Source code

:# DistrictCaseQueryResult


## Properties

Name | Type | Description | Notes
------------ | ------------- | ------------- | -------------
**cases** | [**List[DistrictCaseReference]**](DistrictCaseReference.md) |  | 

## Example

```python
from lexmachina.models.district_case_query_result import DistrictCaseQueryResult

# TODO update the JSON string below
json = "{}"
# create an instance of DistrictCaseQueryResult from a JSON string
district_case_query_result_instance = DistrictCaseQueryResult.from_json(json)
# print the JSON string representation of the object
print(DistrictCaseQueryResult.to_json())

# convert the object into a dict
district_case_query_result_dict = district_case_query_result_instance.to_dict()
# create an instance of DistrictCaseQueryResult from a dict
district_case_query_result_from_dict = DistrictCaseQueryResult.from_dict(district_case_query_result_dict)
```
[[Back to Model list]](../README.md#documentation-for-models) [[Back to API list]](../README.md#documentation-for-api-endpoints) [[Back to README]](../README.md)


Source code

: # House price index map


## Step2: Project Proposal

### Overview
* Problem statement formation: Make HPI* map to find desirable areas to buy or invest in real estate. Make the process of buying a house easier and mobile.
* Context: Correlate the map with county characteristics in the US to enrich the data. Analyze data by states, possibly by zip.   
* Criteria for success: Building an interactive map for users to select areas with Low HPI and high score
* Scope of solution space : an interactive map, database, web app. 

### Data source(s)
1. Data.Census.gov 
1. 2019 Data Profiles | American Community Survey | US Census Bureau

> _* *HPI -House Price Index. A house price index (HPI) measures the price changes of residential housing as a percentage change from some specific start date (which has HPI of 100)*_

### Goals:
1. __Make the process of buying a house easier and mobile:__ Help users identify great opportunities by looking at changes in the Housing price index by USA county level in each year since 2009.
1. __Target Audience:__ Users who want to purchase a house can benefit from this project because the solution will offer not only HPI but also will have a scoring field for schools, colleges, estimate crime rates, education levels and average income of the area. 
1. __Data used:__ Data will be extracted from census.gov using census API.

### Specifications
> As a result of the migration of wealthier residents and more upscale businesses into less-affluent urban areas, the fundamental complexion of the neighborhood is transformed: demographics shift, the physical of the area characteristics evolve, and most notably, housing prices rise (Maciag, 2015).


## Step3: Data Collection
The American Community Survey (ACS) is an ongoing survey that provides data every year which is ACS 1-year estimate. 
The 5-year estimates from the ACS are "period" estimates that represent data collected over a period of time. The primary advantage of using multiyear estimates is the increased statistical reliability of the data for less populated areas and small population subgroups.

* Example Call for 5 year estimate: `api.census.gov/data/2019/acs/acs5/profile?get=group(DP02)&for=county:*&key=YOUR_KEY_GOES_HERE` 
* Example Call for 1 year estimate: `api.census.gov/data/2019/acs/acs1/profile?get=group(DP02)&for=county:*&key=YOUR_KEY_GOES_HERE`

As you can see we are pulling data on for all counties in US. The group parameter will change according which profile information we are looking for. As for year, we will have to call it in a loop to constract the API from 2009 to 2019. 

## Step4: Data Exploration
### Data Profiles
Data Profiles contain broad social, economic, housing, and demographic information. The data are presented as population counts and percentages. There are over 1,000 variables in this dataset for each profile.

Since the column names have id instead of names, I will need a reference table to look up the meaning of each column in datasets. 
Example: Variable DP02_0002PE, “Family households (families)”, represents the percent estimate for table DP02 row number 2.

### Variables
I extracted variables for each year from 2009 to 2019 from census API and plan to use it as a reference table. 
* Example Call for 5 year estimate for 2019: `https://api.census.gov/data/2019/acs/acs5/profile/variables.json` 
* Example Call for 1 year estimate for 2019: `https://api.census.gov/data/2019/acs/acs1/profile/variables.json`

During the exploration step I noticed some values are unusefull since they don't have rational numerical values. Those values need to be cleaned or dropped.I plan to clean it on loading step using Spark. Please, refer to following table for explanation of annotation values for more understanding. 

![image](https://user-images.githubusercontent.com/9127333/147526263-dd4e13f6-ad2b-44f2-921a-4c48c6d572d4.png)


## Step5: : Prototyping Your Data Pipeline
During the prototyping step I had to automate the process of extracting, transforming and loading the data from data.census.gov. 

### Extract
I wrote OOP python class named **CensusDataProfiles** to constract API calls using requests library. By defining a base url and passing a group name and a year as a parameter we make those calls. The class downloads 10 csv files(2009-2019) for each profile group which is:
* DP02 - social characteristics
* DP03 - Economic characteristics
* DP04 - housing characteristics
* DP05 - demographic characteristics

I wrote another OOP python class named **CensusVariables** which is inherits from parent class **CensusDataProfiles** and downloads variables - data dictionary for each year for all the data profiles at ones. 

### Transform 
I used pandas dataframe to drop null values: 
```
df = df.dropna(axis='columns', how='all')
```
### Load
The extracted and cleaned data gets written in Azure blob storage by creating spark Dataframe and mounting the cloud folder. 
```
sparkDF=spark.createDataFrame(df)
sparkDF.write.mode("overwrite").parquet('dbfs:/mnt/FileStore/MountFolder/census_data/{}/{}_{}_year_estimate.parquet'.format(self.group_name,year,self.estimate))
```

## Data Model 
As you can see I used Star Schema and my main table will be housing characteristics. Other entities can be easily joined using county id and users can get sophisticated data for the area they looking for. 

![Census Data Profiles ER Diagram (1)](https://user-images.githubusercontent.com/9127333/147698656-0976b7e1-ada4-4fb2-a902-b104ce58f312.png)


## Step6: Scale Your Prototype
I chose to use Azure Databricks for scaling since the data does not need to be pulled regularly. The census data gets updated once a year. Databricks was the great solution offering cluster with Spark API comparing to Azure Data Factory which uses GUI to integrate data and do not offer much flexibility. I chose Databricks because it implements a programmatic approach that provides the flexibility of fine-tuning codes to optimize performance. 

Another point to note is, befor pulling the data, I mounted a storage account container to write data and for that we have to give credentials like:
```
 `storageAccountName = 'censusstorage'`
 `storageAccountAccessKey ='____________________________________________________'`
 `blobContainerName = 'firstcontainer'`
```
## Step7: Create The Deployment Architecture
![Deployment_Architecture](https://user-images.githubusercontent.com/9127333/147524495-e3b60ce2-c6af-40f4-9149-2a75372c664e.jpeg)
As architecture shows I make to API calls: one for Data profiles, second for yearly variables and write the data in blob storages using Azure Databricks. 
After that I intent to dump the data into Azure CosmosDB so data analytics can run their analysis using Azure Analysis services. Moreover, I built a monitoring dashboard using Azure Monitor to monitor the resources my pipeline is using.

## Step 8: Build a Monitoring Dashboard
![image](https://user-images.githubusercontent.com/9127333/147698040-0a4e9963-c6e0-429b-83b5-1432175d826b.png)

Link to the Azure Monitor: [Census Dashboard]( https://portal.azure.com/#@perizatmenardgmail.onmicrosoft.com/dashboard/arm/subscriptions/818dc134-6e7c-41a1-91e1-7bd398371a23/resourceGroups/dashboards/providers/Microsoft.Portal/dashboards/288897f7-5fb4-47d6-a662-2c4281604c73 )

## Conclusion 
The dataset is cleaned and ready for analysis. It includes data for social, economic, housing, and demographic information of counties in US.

____________________

YOUR TASK: Please set down, with no changes, the line that contains "As architecture shows" and all the lines after it until the entries end; write nothing besides them.

SOLUTION FOR THIS EXERCISE:
As architecture shows I make to API calls: one for Data profiles, second for yearly variables and write the data in blob storages using Azure Databricks. 
After that I intent to dump the data into Azure CosmosDB so data analytics can run their analysis using Azure Analysis services. Moreover, I built a monitoring dashboard using Azure Monitor to monitor the resources my pipeline is using.

## Step 8: Build a Monitoring Dashboard
![image](https://user-images.githubusercontent.com/9127333/147698040-0a4e9963-c6e0-429b-83b5-1432175d826b.png)

Link to the Azure Monitor: [Census Dashboard]( https://portal.azure.com/#@perizatmenardgmail.onmicrosoft.com/dashboard/arm/subscriptions/818dc134-6e7c-41a1-91e1-7bd398371a23/resourceGroups/dashboards/providers/Microsoft.Portal/dashboards/288897f7-5fb4-47d6-a662-2c4281604c73 )

## Conclusion 
The dataset is cleaned and ready for analysis. It includes data for social, economic, housing, and demographic information of counties in US.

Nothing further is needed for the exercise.